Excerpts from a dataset
○ ○ ○
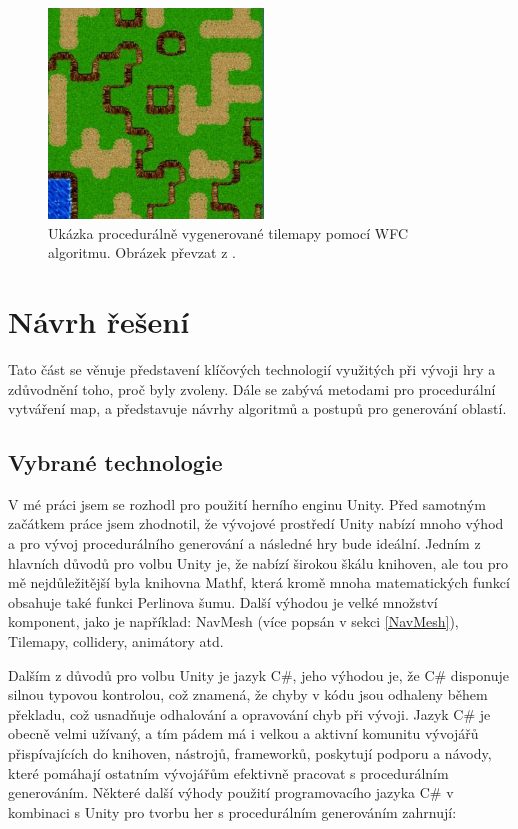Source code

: \begin{figure}[H]
	\centering
	\includegraphics[scale=1]{obrazky-figures/WFCGenerated.png}
	\caption{Ukázka procedurálně vygenerované tilemapy pomocí WFC algoritmu. Obrázek převzat z \cite{cheng2020automatic}.}
	\label{WFCMap}
\end{figure}

\chapter{Návrh řešení}
\label{solution}
Tato část se věnuje představení klíčových technologií využitých při vývoji hry a zdůvodnění toho, proč byly zvoleny. Dále se zabývá metodami pro procedurální vytváření map, a představuje návrhy algoritmů a postupů pro generování oblastí.

\section{Vybrané technologie}
V mé práci jsem se rozhodl pro použití herního enginu Unity. Před samotným začátkem práce jsem zhodnotil, že vývojové prostředí Unity nabízí mnoho výhod a pro vývoj procedurálního generování a následné hry bude ideální. Jedním z hlavních důvodů pro volbu Unity je, že nabízí širokou škálu knihoven, ale tou pro mě nejdůležitější byla knihovna Mathf, která kromě mnoha matematických funkcí obsahuje také funkci Perlinova šumu. Další výhodou je velké množství komponent, jako je například: NavMesh (více popsán v sekci \ref{NavMesh}), Tilemapy, collidery, animátory atd.

Dalším z důvodů pro volbu Unity je jazyk C\#, jeho výhodou je, že C\# disponuje silnou typovou kontrolou, což znamená, že chyby v kódu jsou odhaleny během překladu, což usnadňuje odhalování a opravování chyb při vývoji. Jazyk C\# je obecně velmi užívaný, a tím pádem má i velkou a aktivní komunitu vývojářů přispívajících do knihoven, nástrojů, frameworků, poskytují podporu a návody, které pomáhají ostatním vývojářům efektivně pracovat s procedurálním generováním. Některé další výhody použití programovacího jazyka C\# v kombinaci s Unity pro tvorbu her s procedurálním generováním zahrnují:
○ ○ ○
▶ [Requirement]
Output the entries exactly and keep every picture out of them.

▶ [Result for this exercise]
Source code

: \begin{figure}[H]
	\centering
	\includegraphics[scale=1]{obrazky-figures/WFCGenerated.png}
	\caption{Ukázka procedurálně vygenerované tilemapy pomocí WFC algoritmu. Obrázek převzat z \cite{cheng2020automatic}.}
	\label{WFCMap}
\end{figure}

\chapter{Návrh řešení}
\label{solution}
Tato část se věnuje představení klíčových technologií využitých při vývoji hry a zdůvodnění toho, proč byly zvoleny. Dále se zabývá metodami pro procedurální vytváření map, a představuje návrhy algoritmů a postupů pro generování oblastí.

\section{Vybrané technologie}
V mé práci jsem se rozhodl pro použití herního enginu Unity. Před samotným začátkem práce jsem zhodnotil, že vývojové prostředí Unity nabízí mnoho výhod a pro vývoj procedurálního generování a následné hry bude ideální. Jedním z hlavních důvodů pro volbu Unity je, že nabízí širokou škálu knihoven, ale tou pro mě nejdůležitější byla knihovna Mathf, která kromě mnoha matematických funkcí obsahuje také funkci Perlinova šumu. Další výhodou je velké množství komponent, jako je například: NavMesh (více popsán v sekci \ref{NavMesh}), Tilemapy, collidery, animátory atd.

Dalším z důvodů pro volbu Unity je jazyk C\#, jeho výhodou je, že C\# disponuje silnou typovou kontrolou, což znamená, že chyby v kódu jsou odhaleny během překladu, což usnadňuje odhalování a opravování chyb při vývoji. Jazyk C\# je obecně velmi užívaný, a tím pádem má i velkou a aktivní komunitu vývojářů přispívajících do knihoven, nástrojů, frameworků, poskytují podporu a návody, které pomáhají ostatním vývojářům efektivně pracovat s procedurálním generováním. Některé další výhody použití programovacího jazyka C\# v kombinaci s Unity pro tvorbu her s procedurálním generováním zahrnují:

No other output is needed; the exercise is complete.